Its communications about one of the most pressing humanitarian crises in the
world have been largely limited to two statements circulating online.
It has
burnished its credentials by listing the names of two high-profile humanitarian
figures as part of its senior team, the former head of the World Food Programme
David Beasley and the former CEO of World Central Kitchen Nathan Mook. But both
have told CNN they are not currently involved.

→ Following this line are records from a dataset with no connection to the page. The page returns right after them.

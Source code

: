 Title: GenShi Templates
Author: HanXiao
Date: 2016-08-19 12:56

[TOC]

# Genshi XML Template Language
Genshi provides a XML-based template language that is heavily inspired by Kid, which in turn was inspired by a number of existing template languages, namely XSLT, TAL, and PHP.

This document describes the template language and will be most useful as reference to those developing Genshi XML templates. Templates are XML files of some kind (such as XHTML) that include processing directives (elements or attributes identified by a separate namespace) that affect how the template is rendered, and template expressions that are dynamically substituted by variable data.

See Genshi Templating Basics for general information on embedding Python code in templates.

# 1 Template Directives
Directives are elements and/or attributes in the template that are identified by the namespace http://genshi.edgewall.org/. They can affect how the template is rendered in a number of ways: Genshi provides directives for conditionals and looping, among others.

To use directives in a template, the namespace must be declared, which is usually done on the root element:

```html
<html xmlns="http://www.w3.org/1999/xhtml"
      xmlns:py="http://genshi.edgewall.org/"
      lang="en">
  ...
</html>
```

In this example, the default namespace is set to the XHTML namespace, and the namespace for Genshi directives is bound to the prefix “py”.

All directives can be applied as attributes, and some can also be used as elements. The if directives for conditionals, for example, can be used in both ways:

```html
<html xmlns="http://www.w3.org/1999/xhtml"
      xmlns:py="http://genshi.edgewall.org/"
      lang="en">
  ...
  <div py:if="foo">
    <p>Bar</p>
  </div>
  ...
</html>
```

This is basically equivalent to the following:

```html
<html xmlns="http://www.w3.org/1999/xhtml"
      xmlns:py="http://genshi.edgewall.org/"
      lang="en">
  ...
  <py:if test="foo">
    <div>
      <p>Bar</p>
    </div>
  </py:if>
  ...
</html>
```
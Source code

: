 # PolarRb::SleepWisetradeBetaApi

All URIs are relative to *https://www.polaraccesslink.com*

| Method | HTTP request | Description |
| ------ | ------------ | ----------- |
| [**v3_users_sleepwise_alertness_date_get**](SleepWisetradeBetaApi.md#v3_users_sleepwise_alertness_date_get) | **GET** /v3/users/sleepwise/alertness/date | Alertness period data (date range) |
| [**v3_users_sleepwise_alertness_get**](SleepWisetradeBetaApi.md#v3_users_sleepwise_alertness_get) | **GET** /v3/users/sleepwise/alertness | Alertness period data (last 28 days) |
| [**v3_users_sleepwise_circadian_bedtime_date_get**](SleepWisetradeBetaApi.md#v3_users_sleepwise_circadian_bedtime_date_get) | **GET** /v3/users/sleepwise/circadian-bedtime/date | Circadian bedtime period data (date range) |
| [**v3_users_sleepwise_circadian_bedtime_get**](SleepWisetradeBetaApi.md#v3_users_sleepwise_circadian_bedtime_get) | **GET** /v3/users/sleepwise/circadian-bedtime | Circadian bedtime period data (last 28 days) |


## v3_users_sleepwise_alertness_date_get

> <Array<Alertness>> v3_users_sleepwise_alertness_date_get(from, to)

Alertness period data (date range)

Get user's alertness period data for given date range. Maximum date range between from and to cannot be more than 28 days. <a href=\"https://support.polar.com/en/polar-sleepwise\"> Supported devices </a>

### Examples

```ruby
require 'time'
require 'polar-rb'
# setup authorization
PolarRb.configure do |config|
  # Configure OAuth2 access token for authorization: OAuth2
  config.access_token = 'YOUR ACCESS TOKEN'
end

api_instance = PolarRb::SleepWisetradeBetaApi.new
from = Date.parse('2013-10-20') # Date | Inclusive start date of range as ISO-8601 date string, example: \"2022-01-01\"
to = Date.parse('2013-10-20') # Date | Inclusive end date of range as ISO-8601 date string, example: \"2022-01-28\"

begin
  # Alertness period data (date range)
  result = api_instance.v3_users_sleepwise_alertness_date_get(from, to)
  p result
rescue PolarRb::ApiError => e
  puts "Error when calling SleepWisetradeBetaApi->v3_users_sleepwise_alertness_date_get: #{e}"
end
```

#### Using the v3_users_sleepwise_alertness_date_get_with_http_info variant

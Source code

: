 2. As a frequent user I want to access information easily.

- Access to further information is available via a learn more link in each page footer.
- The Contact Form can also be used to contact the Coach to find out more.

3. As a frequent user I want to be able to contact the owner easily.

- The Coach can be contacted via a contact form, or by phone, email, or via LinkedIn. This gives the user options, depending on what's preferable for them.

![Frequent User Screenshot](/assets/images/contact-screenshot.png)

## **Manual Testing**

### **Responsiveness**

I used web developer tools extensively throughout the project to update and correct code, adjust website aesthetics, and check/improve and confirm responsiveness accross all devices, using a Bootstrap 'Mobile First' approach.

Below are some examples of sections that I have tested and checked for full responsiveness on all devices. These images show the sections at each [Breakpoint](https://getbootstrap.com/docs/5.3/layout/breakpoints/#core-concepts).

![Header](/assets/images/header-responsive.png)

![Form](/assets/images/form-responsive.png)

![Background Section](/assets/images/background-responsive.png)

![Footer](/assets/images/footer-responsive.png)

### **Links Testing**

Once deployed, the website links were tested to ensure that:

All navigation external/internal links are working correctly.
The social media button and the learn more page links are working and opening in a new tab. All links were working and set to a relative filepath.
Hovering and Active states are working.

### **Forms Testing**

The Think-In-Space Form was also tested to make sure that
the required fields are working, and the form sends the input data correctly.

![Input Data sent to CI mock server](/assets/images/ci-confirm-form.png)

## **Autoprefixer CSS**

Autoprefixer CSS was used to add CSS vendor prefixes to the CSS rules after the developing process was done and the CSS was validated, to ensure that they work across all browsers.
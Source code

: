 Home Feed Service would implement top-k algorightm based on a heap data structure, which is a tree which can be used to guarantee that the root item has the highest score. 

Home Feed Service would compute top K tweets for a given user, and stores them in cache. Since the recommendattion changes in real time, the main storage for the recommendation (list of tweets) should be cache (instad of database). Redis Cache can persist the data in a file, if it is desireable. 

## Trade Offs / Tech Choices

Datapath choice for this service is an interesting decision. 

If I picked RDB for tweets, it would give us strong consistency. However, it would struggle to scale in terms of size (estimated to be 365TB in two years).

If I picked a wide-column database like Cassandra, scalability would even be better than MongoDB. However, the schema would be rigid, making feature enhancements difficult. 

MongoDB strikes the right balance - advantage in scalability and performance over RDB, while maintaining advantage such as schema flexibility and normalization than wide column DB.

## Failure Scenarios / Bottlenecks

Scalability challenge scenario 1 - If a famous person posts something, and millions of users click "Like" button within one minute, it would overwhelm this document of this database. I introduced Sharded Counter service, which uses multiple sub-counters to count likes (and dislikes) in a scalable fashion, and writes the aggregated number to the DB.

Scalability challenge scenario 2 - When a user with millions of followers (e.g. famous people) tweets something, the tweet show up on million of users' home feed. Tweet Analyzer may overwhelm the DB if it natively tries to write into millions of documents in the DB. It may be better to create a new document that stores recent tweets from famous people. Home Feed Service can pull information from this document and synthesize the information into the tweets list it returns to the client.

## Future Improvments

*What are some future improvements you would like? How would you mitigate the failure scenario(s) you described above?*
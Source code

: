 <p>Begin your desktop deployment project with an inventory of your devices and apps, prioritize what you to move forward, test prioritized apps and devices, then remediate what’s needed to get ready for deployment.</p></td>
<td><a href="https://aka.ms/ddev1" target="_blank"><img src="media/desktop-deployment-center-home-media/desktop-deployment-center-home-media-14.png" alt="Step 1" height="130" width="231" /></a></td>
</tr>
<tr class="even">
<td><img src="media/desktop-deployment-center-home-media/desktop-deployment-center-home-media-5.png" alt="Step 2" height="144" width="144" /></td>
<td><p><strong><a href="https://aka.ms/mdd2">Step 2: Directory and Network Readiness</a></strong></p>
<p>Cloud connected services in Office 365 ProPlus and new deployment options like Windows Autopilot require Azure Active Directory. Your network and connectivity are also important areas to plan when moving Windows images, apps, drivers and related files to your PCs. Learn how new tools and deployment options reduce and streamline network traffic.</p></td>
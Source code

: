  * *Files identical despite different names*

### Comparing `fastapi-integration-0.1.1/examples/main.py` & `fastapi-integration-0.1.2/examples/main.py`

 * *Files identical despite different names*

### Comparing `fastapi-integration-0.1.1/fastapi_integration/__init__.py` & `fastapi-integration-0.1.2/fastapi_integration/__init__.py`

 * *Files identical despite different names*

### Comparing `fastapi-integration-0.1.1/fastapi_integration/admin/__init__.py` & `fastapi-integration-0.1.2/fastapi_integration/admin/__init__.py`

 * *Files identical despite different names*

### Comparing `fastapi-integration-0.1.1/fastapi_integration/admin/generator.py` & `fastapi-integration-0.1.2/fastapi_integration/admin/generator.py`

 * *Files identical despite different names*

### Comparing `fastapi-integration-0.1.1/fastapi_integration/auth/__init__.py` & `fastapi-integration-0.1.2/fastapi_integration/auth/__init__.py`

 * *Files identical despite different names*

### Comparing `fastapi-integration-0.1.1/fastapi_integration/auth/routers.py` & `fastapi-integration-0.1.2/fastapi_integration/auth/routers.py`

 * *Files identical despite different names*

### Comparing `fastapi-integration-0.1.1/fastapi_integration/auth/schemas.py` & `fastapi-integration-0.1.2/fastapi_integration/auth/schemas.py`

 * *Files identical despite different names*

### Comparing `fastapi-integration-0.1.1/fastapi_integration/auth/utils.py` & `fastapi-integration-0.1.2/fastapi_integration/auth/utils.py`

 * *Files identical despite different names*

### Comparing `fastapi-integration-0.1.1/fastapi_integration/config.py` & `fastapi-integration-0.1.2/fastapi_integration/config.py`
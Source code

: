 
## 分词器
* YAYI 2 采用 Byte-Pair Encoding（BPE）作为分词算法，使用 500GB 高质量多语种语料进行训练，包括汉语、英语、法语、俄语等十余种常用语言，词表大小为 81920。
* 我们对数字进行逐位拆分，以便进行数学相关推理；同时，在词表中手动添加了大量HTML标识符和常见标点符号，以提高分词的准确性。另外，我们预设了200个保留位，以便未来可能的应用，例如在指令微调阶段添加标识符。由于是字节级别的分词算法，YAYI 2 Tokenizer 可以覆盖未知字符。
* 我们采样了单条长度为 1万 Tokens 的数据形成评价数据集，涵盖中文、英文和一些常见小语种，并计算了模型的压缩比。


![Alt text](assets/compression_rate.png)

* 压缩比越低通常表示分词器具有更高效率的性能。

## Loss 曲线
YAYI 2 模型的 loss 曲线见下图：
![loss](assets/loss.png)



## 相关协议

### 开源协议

The GHF did not respond to
requests for comments about personnel.
Even if
Israel decides to back down over food supply networks in the short-term, few
expect pressure on international humanitarian groups to let up.
Last week 55
organisations called for the international community to take action on new
rules for registration inside Israel, saying the regulations threaten to shut
their work down.
“Based on
vague, broad, politicised, and open-ended criteria, these rules appear designed
to assert control … [and] silence advocacy grounded in international
humanitarian and human rights law,” they said in an open letter.
Israeli
officials are seeking not only control of aid supplies, but the people
delivering it, Khalidi said. With foreign journalists and diplomats barred from
entering Gaza, humanitarians on the ground have been some of the only external
witnesses to the impact of Israel’s campaign there.
“We have
been monitoring, reporting, and calling for accountability on what we’re
witnessing on the ground. And Israel is not happy about that.”